• RECORDED DATA:
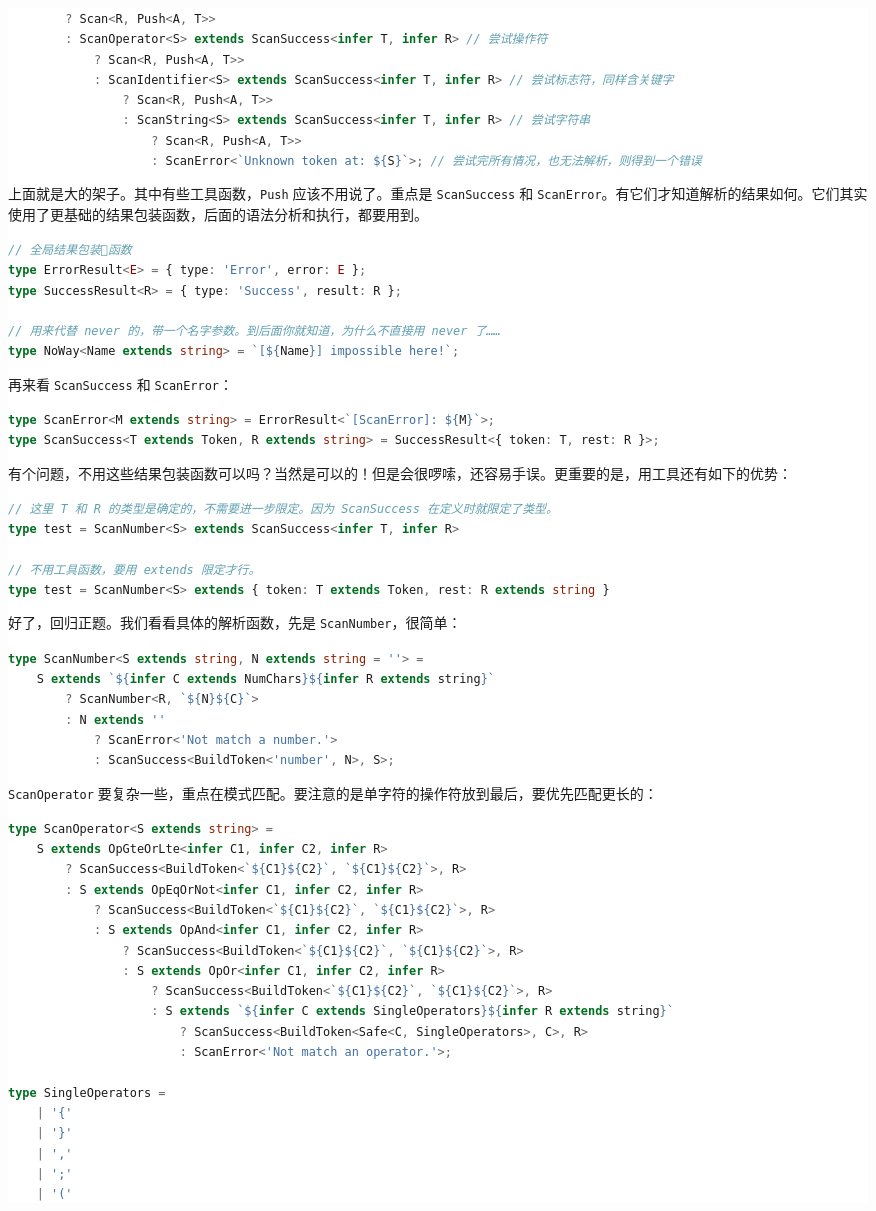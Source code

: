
 ```ts
        ? Scan<R, Push<A, T>>
        : ScanOperator<S> extends ScanSuccess<infer T, infer R> // 尝试操作符
            ? Scan<R, Push<A, T>>
            : ScanIdentifier<S> extends ScanSuccess<infer T, infer R> // 尝试标志符，同样含关键字
                ? Scan<R, Push<A, T>>
                : ScanString<S> extends ScanSuccess<infer T, infer R> // 尝试字符串
                    ? Scan<R, Push<A, T>>
                    : ScanError<`Unknown token at: ${S}`>; // 尝试完所有情况，也无法解析，则得到一个错误
```

上面就是大的架子。其中有些工具函数，`Push` 应该不用说了。重点是 `ScanSuccess` 和 `ScanError`。有它们才知道解析的结果如何。它们其实使用了更基础的结果包装函数，后面的语法分析和执行，都要用到。
```ts
// 全局结果包装🔧函数
type ErrorResult<E> = { type: 'Error', error: E };
type SuccessResult<R> = { type: 'Success', result: R };

// 用来代替 never 的，带一个名字参数。到后面你就知道，为什么不直接用 never 了……
type NoWay<Name extends string> = `[${Name}] impossible here!`;
```

再来看 `ScanSuccess` 和 `ScanError`：
```ts
type ScanError<M extends string> = ErrorResult<`[ScanError]: ${M}`>;
type ScanSuccess<T extends Token, R extends string> = SuccessResult<{ token: T, rest: R }>;
```

有个问题，不用这些结果包装函数可以吗？当然是可以的！但是会很啰嗦，还容易手误。更重要的是，用工具还有如下的优势：
```ts
// 这里 T 和 R 的类型是确定的，不需要进一步限定。因为 ScanSuccess 在定义时就限定了类型。
type test = ScanNumber<S> extends ScanSuccess<infer T, infer R>

// 不用工具函数，要用 extends 限定才行。
type test = ScanNumber<S> extends { token: T extends Token, rest: R extends string }
```

好了，回归正题。我们看看具体的解析函数，先是 `ScanNumber`，很简单：
```ts
type ScanNumber<S extends string, N extends string = ''> =
    S extends `${infer C extends NumChars}${infer R extends string}`
        ? ScanNumber<R, `${N}${C}`>
        : N extends ''
            ? ScanError<'Not match a number.'>
            : ScanSuccess<BuildToken<'number', N>, S>;
```

`ScanOperator` 要复杂一些，重点在模式匹配。要注意的是单字符的操作符放到最后，要优先匹配更长的：
```ts
type ScanOperator<S extends string> =
    S extends OpGteOrLte<infer C1, infer C2, infer R>
        ? ScanSuccess<BuildToken<`${C1}${C2}`, `${C1}${C2}`>, R>
        : S extends OpEqOrNot<infer C1, infer C2, infer R>
            ? ScanSuccess<BuildToken<`${C1}${C2}`, `${C1}${C2}`>, R>
            : S extends OpAnd<infer C1, infer C2, infer R>
                ? ScanSuccess<BuildToken<`${C1}${C2}`, `${C1}${C2}`>, R>
                : S extends OpOr<infer C1, infer C2, infer R>
                    ? ScanSuccess<BuildToken<`${C1}${C2}`, `${C1}${C2}`>, R>
                    : S extends `${infer C extends SingleOperators}${infer R extends string}`
                        ? ScanSuccess<BuildToken<Safe<C, SingleOperators>, C>, R>
                        : ScanError<'Not match an operator.'>;

type SingleOperators =
    | '{'
    | '}'
    | ','
    | ';'
    | '('
```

• WHAT YOU WILL DO:
Which lines of the material contain "match"? List them.

• RESPONSE:
            ? ScanError<'Not match a number.'>
                        : ScanError<'Not match an operator.'>;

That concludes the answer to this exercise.